Prospects for faster development and poverty reduction in SSA exist, signaled by high growth momentum in some SSA countries, albeit with different social development outcomes. Botswana, for example, has achieved an upper-middle income status, although its limited diversification makes it vulnerable to commodity price shocks. Ethiopia, Tanzania, and Rwanda are heralded as among the fastest growing economies in SSA, and recently, Tanzania became a lower, middle income economy.
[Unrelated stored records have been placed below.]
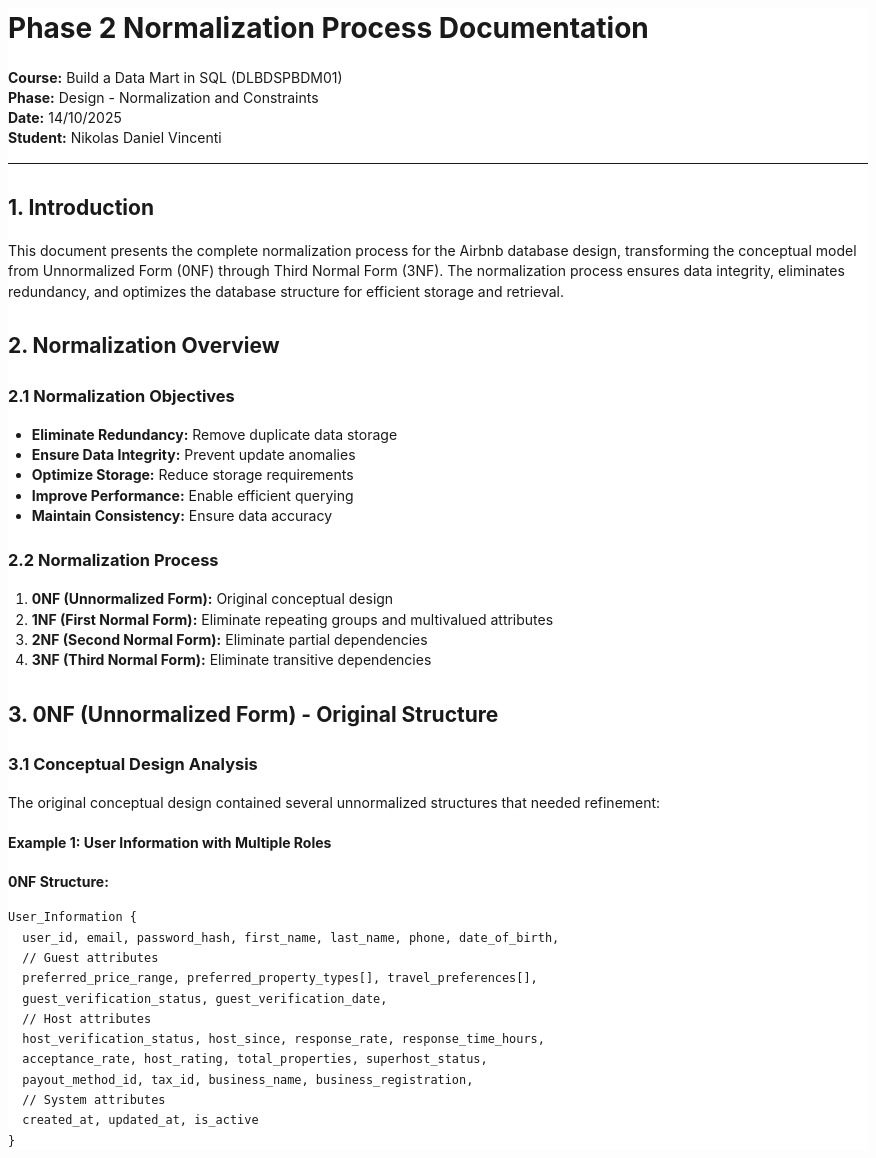 # Phase 2 Normalization Process Documentation

**Course:** Build a Data Mart in SQL (DLBDSPBDM01)  
**Phase:** Design - Normalization and Constraints  
**Date:** 14/10/2025  
**Student:** Nikolas Daniel Vincenti

---

## 1. Introduction

This document presents the complete normalization process for the Airbnb database design, transforming the conceptual model from Unnormalized Form (0NF) through Third Normal Form (3NF). The normalization process ensures data integrity, eliminates redundancy, and optimizes the database structure for efficient storage and retrieval.

## 2. Normalization Overview

### 2.1 Normalization Objectives
- **Eliminate Redundancy:** Remove duplicate data storage
- **Ensure Data Integrity:** Prevent update anomalies
- **Optimize Storage:** Reduce storage requirements
- **Improve Performance:** Enable efficient querying
- **Maintain Consistency:** Ensure data accuracy

### 2.2 Normalization Process
1. **0NF (Unnormalized Form):** Original conceptual design
2. **1NF (First Normal Form):** Eliminate repeating groups and multivalued attributes
3. **2NF (Second Normal Form):** Eliminate partial dependencies
4. **3NF (Third Normal Form):** Eliminate transitive dependencies

## 3. 0NF (Unnormalized Form) - Original Structure

### 3.1 Conceptual Design Analysis

The original conceptual design contained several unnormalized structures that needed refinement:

#### Example 1: User Information with Multiple Roles
**0NF Structure:**
```
User_Information {
  user_id, email, password_hash, first_name, last_name, phone, date_of_birth,
  // Guest attributes
  preferred_price_range, preferred_property_types[], travel_preferences[],
  guest_verification_status, guest_verification_date,
  // Host attributes  
  host_verification_status, host_since, response_rate, response_time_hours,
  acceptance_rate, host_rating, total_properties, superhost_status,
  payout_method_id, tax_id, business_name, business_registration,
  // System attributes
  created_at, updated_at, is_active
}
```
So, what can SSA countries learn from China’s experience, recognizing the heterogeneity of the continent? First, SSA must avoid misguided strategies of development. China made its mistakes, by attempting to develop capital- and technology-intensive industries in an inward focused economy dominated by agrarian economic and social relations. This created distortions, inefficiencies, and slowed growth and poverty reduction. Some SSA countries tried similar strategies without due attention to their initial conditions and relative comparative advantages, leading to misallocation of resources and distortions by applying policies, regulations and taxation regimes that are biased against rural majority.

 

Second, while industrial policies may be warranted due to significant externalities and coordination failures inherent in SSA economies, such policy actions must be time-bound and targeted to eliminating binding constraints to activities and sectors that drive and sustain economic growth. Such policies must translate comparative advantages into competitive advantages, and ensure that the benefits of growth trickle down to the poor.  

 

Third, agriculture reforms are necessary for market incentives to drive rural productivity, supported by capable institutions for reforms and public investments necessary for rural transformation. Effective transformation of the rural economy is a viable intermediate strategy for absorbing large and growing size of unskilled workforce in the continent.

 

Fourth, structural transformation and economic diversification have proved to be necessary for promoting growth, reducing poverty, and building resilience to economic shocks. To achieve these outcomes, as Ravallion pointed out, SSA countries needs to combine  pragmatic, evidence-based policy making with capable public institutions and strong leadership committed to structural transformation and poverty reduction.

 

Conclusion

 

In learning from China, SSA needs greater efforts and policies to transform agriculture and rural economy, strategic manufacturing sector, and to support productivity growth and gradual upgrading of the informal sector. Various factors such as technology gap, deficiencies in international trade governance, and the Covid-19 pandemic make sustained growth and poverty reduction in SSA a daunting task, requiring international cooperation to achieve the SDG agenda in ending poverty. The author is Executive Director of REPOA.